Race condition? ASGI, asyncio, & asgiref.sync_to_async... oh my!!!

I’m facing a mysterious issue, perhaps a race condition, perhaps clashing event loops, perhaps something different altogether. I’m relatively new to async and unsure how best to debug. This scenario also doesn’t seem to be documented online, so I figured I’d share my findings with the community.

I’m working on an application with the following specs:

  • Django 5.1.4
  • ASGI (running on uvicorn)
  • SQLite as the database
  • PROD environment is a Debian server where settings.py DEBUG = False
  • DEV environment is a MacBook Air where settings.py DEBUG = True

TL:DR;
asgiref.sync_to_async wrapped database accesses are NOT executed if they are in an await statement inside an async function that is run with asyncio.create_task() resulting in application hanging when processing requests…

My investigation so far has yielded the following workarounds:

  • Django settings.py contains DEBUG = True (so this works in DEV environment)
  • asyncio.get_event_loop().set_debug(True) is run (see docs, debug mode does change how asyncio behaves)
  • asyncio.get_running_loop().set_debug(True) is run, seems to be logically equivalent to the above
  • await asyncio.sleep(0.1) is run inside the task BEFORE the database call
    • Note: asyncio.sleep(0) does NOT resolve the issue

My app responds to chat/ endpoint POST requests by streaming a response using StreamingHttpResponse. The generator that StreamingHttpResponse consumes runs some API calls that take around 5-10 seconds. There is a risk that the generator will NOT be iterated all the way through if the client disconnects halfway through iteration.

To mitigate this, an executor is created that does the work, putting the results into a asyncio.Queue, for a responder async generator to consume. The executor is triggered using asyncio.create_task and the responder is passed to StreamingHttpResponse. If the connection is severed and responder doesn’t iterate to completion?

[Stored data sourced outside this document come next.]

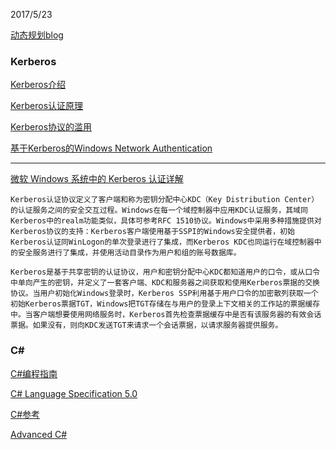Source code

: 2017/5/23

[动态规划blog](http://www.hawstein.com/posts/dp-novice-to-advanced.html)

### Kerberos

[Kerberos介绍](http://www.cnblogs.com/jankie/archive/2011/08/22/2149285.html)

[Kerberos认证原理](http://blog.csdn.net/wulantian/article/details/42418231)

[Kerberos协议的滥用](http://www.freebuf.com/articles/system/45631.html)

[基于Kerberos的Windows Network Authentication](http://www.blogjava.net/jinfeng_wang/archive/2007/07/26/132605.html)


--------------------------------
[微软 Windows 系统中的 Kerberos 认证详解](https://technet.microsoft.com/zh-cn/ff806146.aspx)

    Kerberos认证协议定义了客户端和称为密钥分配中心KDC（Key Distribution Center）的认证服务之间的安全交互过程。Windows在每一个域控制器中应用KDC认证服务，其域同Kerberos中的realm功能类似，具体可参考RFC 1510协议。Windows中采用多种措施提供对Kerberos协议的支持：Kerberos客户端使用基于SSPI的Windows安全提供者，初始Kerberos认证同WinLogon的单次登录进行了集成，而Kerberos KDC也同运行在域控制器中的安全服务进行了集成，并使用活动目录作为用户和组的账号数据库。

    Kerberos是基于共享密钥的认证协议，用户和密钥分配中心KDC都知道用户的口令，或从口令中单向产生的密钥，并定义了一套客户端、KDC和服务器之间获取和使用Kerberos票据的交换协议。当用户初始化Windows登录时，Kerberos SSP利用基于用户口令的加密散列获取一个初始Kerberos票据TGT，Windows把TGT存储在与用户的登录上下文相关的工作站的票据缓存中。当客户端想要使用网络服务时，Kerberos首先检查票据缓存中是否有该服务器的有效会话票据。如果没有，则向KDC发送TGT来请求一个会话票据，以请求服务器提供服务。 


### C#

[C#编程指南](https://docs.microsoft.com/zh-cn/dotnet/articles/csharp/programming-guide/index)

[C# Language Specification 5.0](https://www.microsoft.com/en-us/download/details.aspx?id=7029)

[C#参考](https://docs.microsoft.com/zh-cn/dotnet/articles/csharp/language-reference/index)

[Advanced C#](https://msdn.microsoft.com/zh-cn/library/orm-9780596527570-03-04.aspx)

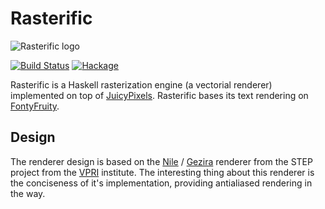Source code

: Rasterific
==========

![Rasterific logo](https://raw.github.com/Twinside/Rasterific/master/img/logo.png)

[![Build Status](https://travis-ci.org/Twinside/Rasterific.png?branch=master)](https://travis-ci.org/Twinside/Rasterific)
[![Hackage](https://img.shields.io/hackage/v/Rasterific.svg)](http://hackage.haskell.org/package/Rasterific)

Rasterific is a Haskell rasterization engine (a vectorial renderer)
implemented on top of [JuicyPixels](https://github.com/Twinside/Juicy.Pixels).
Rasterific bases its text rendering on [FontyFruity](https://github.com/Twinside/FontyFruity).

Design
------
The renderer design is based on the
[Nile](https://github.com/damelang/nile) /
[Gezira](https://github.com/damelang/gezira) renderer from the STEP
project from the [VPRI](http://www.vpri.org/index.html) institute. The
interesting thing about this renderer is the conciseness of it's
implementation, providing antialiased rendering in the way.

No problem. executor will continue to be served by the event loop in the background, ensuring the POST request is fully processed even if the response is only partially received by the client.

… or that’s the hope anyway …

In views.py, I have the following code:

TASK_SET = set() # Holds references to asyncio.Task, see docs for asyncio.create_task()
                 # https://docs.python.org/3/library/asyncio-task.html#asyncio.create_task

async def chat(request):
    # ------LOCATION 1------
   ...
   responder = create_executor_task_and_get_responder(request, data)
   return StreamingHttpResponse(responder, status=200, content_type='text/event-stream')

def create_executor_task_and_get_responder(request, data):
    async_queue = asyncio.Queue()
    executor_coroutine = chatExecutor(async_queue, request, data)
    executor_task = asyncio.create_task(executor_coroutine)
    TASK_SET.add(executor_task)
    executor_task.add_done_callback(remove_done_task) # Remove executor_task from TASK_SET upon completion
    responder = chatResponder(async_queue)
    return responder

async def chatExecutor(async_queue, request, data):
    try:
        # ------LOCATION 2------
        await write_to_db_lock() # Sets a lock, to prevent duplicate requests while this request is processing
        #-------LOCATION 3------
        await random_db_operation()
        await async_queue.put(some_value)
        await random_api_call()
        await async_queue.put(some_other_value)
        some_other_work()
        await async_queue.put(some_third_value)
    except Exception as e:
        logging.exception("ERROR in chatExecutor:")
    finally:
        await write_to_db_unlock()
        await async_queue.put(None)

async def chatResponder(async_queue):
    while True:
        item = await async_queue.get()
        if item is None:
            return
        yield item

write_to_db_lock, write_to_db_unlock, and plural random_db_operation are all decorated with asgiref @sync_to_async. Perhaps this is interfering with the event loop? sync_to_async docs

In DEV, this just works! Client gets beautiful streamed response. Everything executes as intended, even if client disconnects.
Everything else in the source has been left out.